I was getting ready to feed dogs so it was hard to get her to hold still. When she is looking sexy again I will take some stacked pictures.








She gave her self a bloody lip from jumping around her kennel run. silly dog


----------



## meganc66 (Mar 6, 2009)

LOL @ lisa's version of a fat dog 



PS: she's hot.


----------



## Indigo Bully Connection (Dec 21, 2006)

She's looking so much better Lisa. Does Candice really know how upset you were with it all or did you just let it go because you knew you were getting the girl back?


----------



## t1dirty (May 21, 2009)

what you call fat i call a nice size........but she is looking better


----------



## StaffyDaddy (Mar 28, 2009)

lookin good typhoon!


----------



## DueceAddicTed (Sep 28, 2009)

meganc66 said:


> LOL @ lisa's version of a fat dog
> 
> Lolll ....... I agree , you should have seen my face I kinda twisted my head and if I had dog ears they'd went up like I heard a squeekie ...... looking for a fat dog ...... she looks good shooo ..... wheres the fat lolll


----------



## Black Rabbit (Nov 14, 2009)

Looking good you really turned her around.


----------



## performanceknls (Apr 4, 2009)

Ha well she is fat compared to how she looked when I got her back. Shana I didn't say anything yet because she has had a hard time with her family and we still talk. One day I will tell her how it is


----------



## meganc66 (Mar 6, 2009)

you tell her, girlllllllllllllllllllllllllllllllllll


----------



## CallieBum73 (Aug 29, 2009)

She is beautiful! I love the happy tail in the last pics!


----------



## Pittielove29 (Dec 21, 2009)

I think she looks great. Wouldn't change a thing.


----------



## jcd (Nov 17, 2009)

Gosh she is geogeous!
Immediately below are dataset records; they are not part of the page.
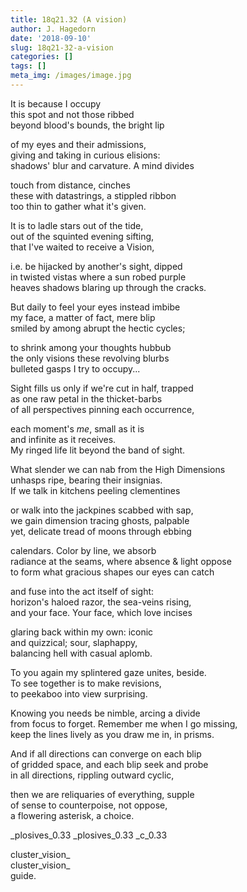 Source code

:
 ```yaml
---
title: 18q21.32 (A vision)
author: J. Hagedorn
date: '2018-09-10'
slug: 18q21-32-a-vision
categories: []
tags: []
meta_img: /images/image.jpg
---
```


It is because I occupy  
this spot and not those ribbed  
beyond blood's bounds, the bright lip  

of my eyes and their admissions,  
giving and taking in curious elisions:  
shadows' blur and carvature. A mind divides  

touch from distance, cinches  
these with datastrings, a stippled ribbon  
too thin to gather what it's given.  

It is to ladle stars out of the tide,  
out of the squinted evening sifting,  
that I've waited to receive a Vision,  

i.e. be hijacked by another's sight, dipped  
in twisted vistas where a sun robed purple  
heaves shadows blaring up through the cracks.  

But daily to feel your eyes instead imbibe  
my face, a matter of fact, mere blip  
smiled by among abrupt the hectic cycles;  

to shrink among your thoughts hubbub  
the only visions these revolving blurbs  
bulleted gasps I try to occupy...  
                                                      
Sight fills us only if we're cut in half, trapped  
as one raw petal in the thicket-barbs  
of all perspectives pinning each occurrence,  
                                                      
each moment's *me*, small as it is  
and infinite as it receives.  
My ringed life lit beyond the band of sight.  
                                                      
What slender we can nab from the High Dimensions  
unhasps ripe, bearing their insignias.  
If we talk in kitchens peeling clementines  
                                                      
or walk into the jackpines scabbed with sap,  
we gain dimension tracing ghosts, palpable  
yet, delicate tread of moons through ebbing  

calendars.  Color by line, we absorb  
radiance at the seams, where absence & light oppose  
to form what gracious shapes our eyes can catch  
                            
and fuse into the act itself of sight:  
horizon's haloed razor, the sea-veins rising,  
and your face.  Your face, which love incises  
  
glaring back within my own: iconic  
and quizzical; sour, slaphappy,  
balancing hell with casual aplomb.  

To you again my splintered gaze unites, beside.  
To see together is to make revisions,  
to peekaboo into view surprising.  
                              
Knowing you needs be nimble, arcing a divide  
from focus to forget.  Remember me when I go missing,  
keep the lines lively as you draw me in, in prisms.  

And if all directions can converge on each blip  
of gridded space, and each blip seek and probe  
in all directions, rippling outward cyclic,  

then we are reliquaries of everything, supple  
of sense to counterpoise, not oppose,  
a flowering asterisk, a choice.  

_plosives_0.33
_plosives_0.33
_c_0.33

cluster_vision_  
cluster_vision_  
guide.

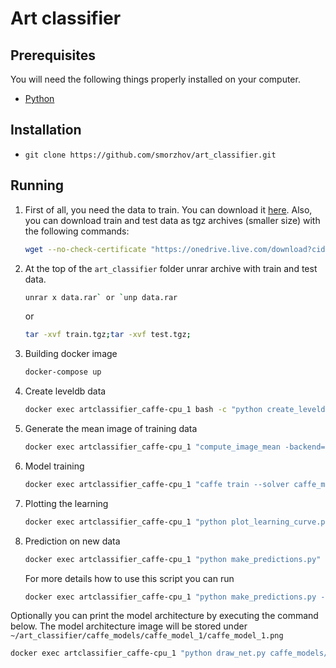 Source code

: # Art classifier

## Prerequisites

You will need the following things properly installed on your computer.

* [Python](https://www.python.org/)

## Installation

* `git clone https://github.com/smorzhov/art_classifier.git`

## Running

1. First of all, you need the data to train. You can download it [here](https://drive.google.com/file/d/1uSz9xfYQD3VSN17wlxdGZ6yDpO5uWz6A/view?usp=sharing). Also, you can download train and test data as tgz archives (smaller size) with the following commands:
    ```bash
    wget --no-check-certificate "https://onedrive.live.com/download?cid=9B1DCE6B8AAEBBAB&resid=9B1DCE6B8AAEBBAB%211094&authkey=ALTTp6IUBu8v4v4" -O test.tgz;wget --no-check-certificate "https://onedrive.live.com/download?cid=9B1DCE6B8AAEBBAB&resid=9B1DCE6B8AAEBBAB%211095&authkey=ACicffxzKxa9D1U" -O train.tgz;
    ```
2. At the top of the `art_classifier` folder unrar archive with train and test data.
    ```bash
    unrar x data.rar` or `unp data.rar
    ```
    or
    ```bash
    tar -xvf train.tgz;tar -xvf test.tgz;
    ```
3. Building docker image
    ```bash
    docker-compose up
    ```
4. Create leveldb data
    ```bash
    docker exec artclassifier_caffe-cpu_1 bash -c "python create_leveldb.py"
    ```
4. Generate the mean image of training data
    ```bash
    docker exec artclassifier_caffe-cpu_1 "compute_image_mean -backend=leveldb ./input/train_leveldb ./input/mean.binaryproto"
    ```
5. Model training
    ```bash
    docker exec artclassifier_caffe-cpu_1 "caffe train --solver caffe_models/caffe_model_1/solver_1.prototxt 2>&1 | tee caffe_models/caffe_model_1/model_1_train.log"
    ```
6. Plotting the learning 
    ```bash
    docker exec artclassifier_caffe-cpu_1 "python plot_learning_curve.py caffe_models/caffe_model_1/model_1_train.log caffe_models/caffe_model_1/caffe_model_1_learning_curve.png"
    ```
7. Prediction on new data
    ```bash
    docker exec artclassifier_caffe-cpu_1 "python make_predictions.py"
    ```
    For more details how to use this script you can run
    ```bash
    docker exec artclassifier_caffe-cpu_1 "python make_predictions.py -h"
    ```

Optionally you can print the model architecture by executing the command below. The model architecture image will be stored under `~/art_classifier/caffe_models/caffe_model_1/caffe_model_1.png` 

```bash
docker exec artclassifier_caffe-cpu_1 "python draw_net.py caffe_models/caffe_model_1/caffenet_train_val_1.prototxt caffe_models/caffe_model_1/caffe_model_1.png"
``` 
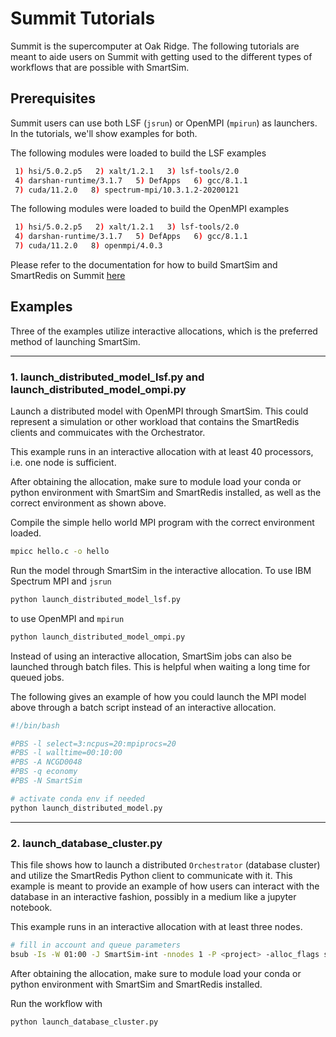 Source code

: 
# Summit Tutorials

Summit is the supercomputer at Oak Ridge. The
following tutorials are meant to aide users on Summit with getting used to the
different types of workflows that are possible with SmartSim.


## Prerequisites

Summit users can use both LSF (`jsrun`) or OpenMPI (`mpirun`) as launchers. In the
tutorials, we'll show examples for both.

The following modules were loaded to build the LSF examples

```bash
 1) hsi/5.0.2.p5   2) xalt/1.2.1   3) lsf-tools/2.0
 4) darshan-runtime/3.1.7   5) DefApps   6) gcc/8.1.1
 7) cuda/11.2.0   8) spectrum-mpi/10.3.1.2-20200121
```

The following modules were loaded to build the OpenMPI examples

```bash
 1) hsi/5.0.2.p5   2) xalt/1.2.1   3) lsf-tools/2.0 
 4) darshan-runtime/3.1.7   5) DefApps   6) gcc/8.1.1
 7) cuda/11.2.0   8) openmpi/4.0.3
```

Please refer to the documentation for how to build SmartSim and SmartRedis on
Summit [here](https://www.craylabs.org/docs/installation.html)

## Examples

Three of the examples utilize interactive allocations, which is the preferred method of
launching SmartSim.


----------

### 1. launch_distributed_model_lsf.py and launch_distributed_model_ompi.py

Launch a distributed model with OpenMPI through SmartSim. This could represent
a simulation or other workload that contains the SmartRedis clients and commuicates
with the Orchestrator.

This example runs in an interactive allocation with at least 40 processors, i.e. one node
is sufficient.

After obtaining the allocation, make sure to module load your conda or python environment
with SmartSim and SmartRedis installed, as well as the correct environment as shown above.

Compile the simple hello world MPI program with the correct environment loaded.

```bash
mpicc hello.c -o hello
```

Run the model through SmartSim in the interactive allocation. To use IBM Spectrum MPI
and `jsrun`

```bash
python launch_distributed_model_lsf.py
```

to use OpenMPI and `mpirun`

```bash
python launch_distributed_model_ompi.py
```

Instead of using an interactive allocation, SmartSim jobs can also be
launched through batch files. This is helpful when waiting a long time
for queued jobs.

The following gives an example of how you could launch the MPI
model above through a batch script instead of an interactive allocation.

```bash
#!/bin/bash

#PBS -l select=3:ncpus=20:mpiprocs=20
#PBS -l walltime=00:10:00
#PBS -A NCGD0048
#PBS -q economy
#PBS -N SmartSim

# activate conda env if needed
python launch_distributed_model.py
```
---------

### 2. launch_database_cluster.py

This file shows how to launch a distributed ``Orchestrator`` (database cluster) and
utilize the SmartRedis Python client to communicate with it. This example is meant
to provide an example of how users can interact with the database in an interactive
fashion, possibly in a medium like a jupyter notebook.

This example runs in an interactive allocation with at least three
nodes. 

```bash
# fill in account and queue parameters
bsub -Is -W 01:00 -J SmartSim-int -nnodes 1 -P <project> -alloc_flags smt1 $SHELL
```
After obtaining the allocation, make sure to module load your conda or python environment
with SmartSim and SmartRedis installed.

Run the workflow with

```bash
python launch_database_cluster.py
```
I wouldn't change a thing!!!!


----------



## PatienceFlame (Dec 22, 2009)

wow, compaired to how she looked in the other thread she looks sooo much better. she makes Riley jealous. haha.


----------



## Czar (Nov 11, 2009)

now hes looks good woohoooo


----------



## thaim (Feb 6, 2009)

meganc66 said:


> LOL @ lisa's version of a fat dog
> 
> PS: she's hot.


haha:roll::roll: i guess deagle is overwieght then... lol


----------



## tzbart (Oct 23, 2009)

So much better!


----------



## Laughter777 (Dec 18, 2009)

She is looking amazing!!! Jesse says, "woo woo hot mama"


----------



## Harley D (Mar 27, 2009)

Typhoon looks alot better and happier lol


----------